Aquellas visitas nocturnas para atender partos, metrorragias, crisis de hemoptisis de tuberculosos, de asfixia de niños con tosferina, ictus y múltiples afecciones, me permitieron conocer una faceta de mi padre que difícilmente habría podido descubrir de otra manera. Vi al médico, pero también al hombre. Vi su cansancio y su paciencia; su preocupación ante la enfermedad y su capacidad para mantener la serenidad; su forma de hablar con las familias y de entrar libremente en las casas de los enfermos como alguien que, de alguna manera, ya formaba parte de ellas.

El médico rural vivía rodeado de historias humanas. Conocía a varias generaciones de una misma familia. Había atendido a sus padres y después a sus hijos; había acompañado nacimientos y enfermedades y, cuando llegaba el momento inevitable, también había acompañado a quienes morían. Esa proximidad hacía que la relación entre médico y paciente fuera mucho más profunda que la que puede establecerse actualmente en una consulta apresurada, “delante de la pantalla de un ordenador”. El médico conocía no solo la enfermedad, sino también las circunstancias en las que vivía el enfermo.

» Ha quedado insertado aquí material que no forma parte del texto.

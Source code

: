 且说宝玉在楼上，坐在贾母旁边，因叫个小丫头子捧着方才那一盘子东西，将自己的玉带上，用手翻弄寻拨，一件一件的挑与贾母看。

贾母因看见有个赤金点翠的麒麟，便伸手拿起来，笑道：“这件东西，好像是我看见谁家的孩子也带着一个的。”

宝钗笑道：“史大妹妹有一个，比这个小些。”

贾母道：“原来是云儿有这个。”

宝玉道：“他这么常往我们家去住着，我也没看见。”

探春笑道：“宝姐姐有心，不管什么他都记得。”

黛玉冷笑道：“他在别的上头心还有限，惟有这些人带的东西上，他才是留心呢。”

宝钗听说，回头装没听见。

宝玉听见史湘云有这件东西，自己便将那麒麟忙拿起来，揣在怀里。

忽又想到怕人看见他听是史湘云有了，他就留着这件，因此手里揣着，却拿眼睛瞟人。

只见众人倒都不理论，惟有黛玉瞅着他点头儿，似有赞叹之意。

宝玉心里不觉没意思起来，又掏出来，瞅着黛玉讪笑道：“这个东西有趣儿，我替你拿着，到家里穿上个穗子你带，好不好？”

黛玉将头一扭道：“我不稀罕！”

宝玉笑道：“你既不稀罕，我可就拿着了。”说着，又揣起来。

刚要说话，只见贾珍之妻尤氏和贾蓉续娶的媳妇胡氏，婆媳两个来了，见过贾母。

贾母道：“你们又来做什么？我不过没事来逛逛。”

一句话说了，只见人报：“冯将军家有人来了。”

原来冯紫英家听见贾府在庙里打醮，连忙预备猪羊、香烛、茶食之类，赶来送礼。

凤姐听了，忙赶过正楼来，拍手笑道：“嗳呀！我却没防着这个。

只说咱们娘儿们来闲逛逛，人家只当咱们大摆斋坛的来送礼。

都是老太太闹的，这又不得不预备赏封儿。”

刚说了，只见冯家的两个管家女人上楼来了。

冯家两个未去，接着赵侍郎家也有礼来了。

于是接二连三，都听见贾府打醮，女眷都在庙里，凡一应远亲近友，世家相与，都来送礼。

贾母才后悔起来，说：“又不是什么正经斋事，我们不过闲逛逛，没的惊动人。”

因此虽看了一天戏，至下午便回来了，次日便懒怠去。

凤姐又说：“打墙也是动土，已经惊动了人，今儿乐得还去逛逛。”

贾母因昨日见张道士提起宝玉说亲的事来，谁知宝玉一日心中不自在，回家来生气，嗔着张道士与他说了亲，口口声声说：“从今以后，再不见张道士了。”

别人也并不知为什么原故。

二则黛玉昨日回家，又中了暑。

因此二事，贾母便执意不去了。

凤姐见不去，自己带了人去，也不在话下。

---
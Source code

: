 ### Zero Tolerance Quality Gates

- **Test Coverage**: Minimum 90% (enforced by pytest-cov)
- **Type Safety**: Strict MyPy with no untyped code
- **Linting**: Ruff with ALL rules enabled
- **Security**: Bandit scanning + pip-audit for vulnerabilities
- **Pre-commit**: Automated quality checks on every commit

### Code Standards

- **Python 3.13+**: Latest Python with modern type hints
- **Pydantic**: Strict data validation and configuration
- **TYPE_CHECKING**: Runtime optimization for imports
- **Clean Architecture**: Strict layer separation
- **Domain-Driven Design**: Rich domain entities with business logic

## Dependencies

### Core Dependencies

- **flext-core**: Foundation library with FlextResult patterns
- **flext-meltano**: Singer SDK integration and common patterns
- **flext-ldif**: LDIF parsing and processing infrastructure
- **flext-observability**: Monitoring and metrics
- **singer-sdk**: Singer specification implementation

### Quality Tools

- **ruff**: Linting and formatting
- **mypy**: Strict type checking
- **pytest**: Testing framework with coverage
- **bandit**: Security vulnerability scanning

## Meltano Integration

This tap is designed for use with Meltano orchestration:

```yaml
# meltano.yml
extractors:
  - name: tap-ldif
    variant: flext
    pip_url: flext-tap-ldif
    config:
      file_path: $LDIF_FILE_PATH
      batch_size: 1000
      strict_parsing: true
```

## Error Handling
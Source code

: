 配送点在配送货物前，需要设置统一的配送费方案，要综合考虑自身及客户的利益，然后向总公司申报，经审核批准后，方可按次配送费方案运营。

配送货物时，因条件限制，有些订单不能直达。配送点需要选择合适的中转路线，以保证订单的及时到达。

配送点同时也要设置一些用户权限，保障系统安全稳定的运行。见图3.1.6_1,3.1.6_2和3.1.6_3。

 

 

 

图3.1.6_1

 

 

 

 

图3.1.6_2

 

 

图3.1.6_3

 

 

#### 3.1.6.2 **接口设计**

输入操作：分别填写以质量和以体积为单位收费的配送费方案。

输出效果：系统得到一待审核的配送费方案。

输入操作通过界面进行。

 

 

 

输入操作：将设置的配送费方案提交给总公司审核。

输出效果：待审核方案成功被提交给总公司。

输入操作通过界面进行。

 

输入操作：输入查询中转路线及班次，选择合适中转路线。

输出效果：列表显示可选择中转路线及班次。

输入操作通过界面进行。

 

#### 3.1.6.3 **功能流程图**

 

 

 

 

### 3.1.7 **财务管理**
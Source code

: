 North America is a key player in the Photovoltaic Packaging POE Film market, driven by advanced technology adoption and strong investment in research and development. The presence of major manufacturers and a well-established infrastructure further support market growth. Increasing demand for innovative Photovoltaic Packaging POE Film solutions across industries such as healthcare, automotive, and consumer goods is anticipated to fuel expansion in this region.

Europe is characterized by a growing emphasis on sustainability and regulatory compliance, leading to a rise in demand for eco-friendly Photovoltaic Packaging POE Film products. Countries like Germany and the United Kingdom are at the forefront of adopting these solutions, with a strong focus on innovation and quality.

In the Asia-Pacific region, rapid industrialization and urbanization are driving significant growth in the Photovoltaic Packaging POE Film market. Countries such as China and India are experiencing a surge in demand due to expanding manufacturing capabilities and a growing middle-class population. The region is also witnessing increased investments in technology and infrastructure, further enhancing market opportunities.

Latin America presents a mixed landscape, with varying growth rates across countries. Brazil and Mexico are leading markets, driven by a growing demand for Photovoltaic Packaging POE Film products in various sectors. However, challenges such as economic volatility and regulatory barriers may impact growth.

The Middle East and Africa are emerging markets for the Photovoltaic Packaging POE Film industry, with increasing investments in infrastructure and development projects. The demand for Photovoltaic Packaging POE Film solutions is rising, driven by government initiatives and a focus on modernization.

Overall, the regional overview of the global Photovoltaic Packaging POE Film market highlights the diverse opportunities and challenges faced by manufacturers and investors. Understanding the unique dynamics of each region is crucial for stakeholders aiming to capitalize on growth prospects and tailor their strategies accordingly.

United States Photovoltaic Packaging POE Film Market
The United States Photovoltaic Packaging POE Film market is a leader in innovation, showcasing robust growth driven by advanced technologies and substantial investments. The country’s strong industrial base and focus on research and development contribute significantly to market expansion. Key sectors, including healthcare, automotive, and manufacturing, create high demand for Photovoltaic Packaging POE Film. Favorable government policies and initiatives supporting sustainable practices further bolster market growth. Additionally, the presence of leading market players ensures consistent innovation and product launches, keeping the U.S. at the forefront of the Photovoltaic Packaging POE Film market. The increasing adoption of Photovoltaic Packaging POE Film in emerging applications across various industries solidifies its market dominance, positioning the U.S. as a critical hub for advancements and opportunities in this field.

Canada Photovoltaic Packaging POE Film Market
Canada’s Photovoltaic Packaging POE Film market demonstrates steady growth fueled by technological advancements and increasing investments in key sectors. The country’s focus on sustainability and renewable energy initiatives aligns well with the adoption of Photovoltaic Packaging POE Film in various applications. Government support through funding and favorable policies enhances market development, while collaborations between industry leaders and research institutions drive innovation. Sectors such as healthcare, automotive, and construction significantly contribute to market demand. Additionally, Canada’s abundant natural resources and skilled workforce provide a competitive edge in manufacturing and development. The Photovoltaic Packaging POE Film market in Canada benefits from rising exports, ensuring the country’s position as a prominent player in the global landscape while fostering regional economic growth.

Mi padre perteneció a esa generación de médicos que entendían la profesión como un servicio. Su territorio era amplio: Alcalá del Río, Burguillos, Cantillana y Villaverde. Cuatro localidades y numerosas familias que dependían de su disponibilidad. Había que desplazarse de un lugar a otro, atender consultas, acudir a domicilios y estar dispuesto a responder cuando llegara una llamada.

No existían aplausos para las visitas de madrugada, solo una palangana con agua limpia, una pastilla de jabón y una toalla ”limpísima” para que Don Andrés se lavara las manos. Nadie veía al médico cuando atravesaba una carretera de noche para acudir a una casa. Nadie sabía las veces que su descanso había quedado interrumpido ni las preocupaciones que podía llevarse consigo después de cerrar la puerta de una vivienda. El reconocimiento, cuando llegaba, era mucho más sencillo: la confianza de los vecinos, un saludo en la calle, un “gracias, Don Andrés”.  

Con el paso de los años, aquella etapa de mi padre se ha convertido para mí en un recuerdo especialmente valioso. Porque tuve la fortuna de compartir con él, aunque solo fuera durante algunas consultas y algunas noches, una parte de su vida profesional. Con los años he comprendido que aquellas noches fueron un privilegio. No solo porque me permitieron acercarme a la profesión que yo había elegido, sino porque me permitieron conocer mejor a mi padre. El padre que durante el día era simplemente mi padre se transformaba, al entrar en la consulta o al acudir a una casa de madrugada, en el médico en quien tantas personas habían depositado su confianza. Y aquellas noches forman parte de las mejores lecciones de Medicina que he recibido en mi vida.

Hoy me ha apetecido escribir sobre la profesión de Médico Rural y recordar a mi padre no solo como profesional, sino también como hombre. Recuerdo sus noches, sus viajes, sus consultas y sus visitas. Recuerdo al padre que me permitió acompañarlo cuando yo comenzaba a descubrir la Medicina. Y recuerdo, sobre todo, el privilegio de haber podido caminar alguna vez a su lado, de madrugada mientras él acudía a casa de alguien que lo necesitaba.

Y recordar una de aquellas frases suyas, llenas de ironía y de humanidad: “A las doce no me hubiera molestado”. Hoy aquella frase me hace sonreír, pero también me emociona.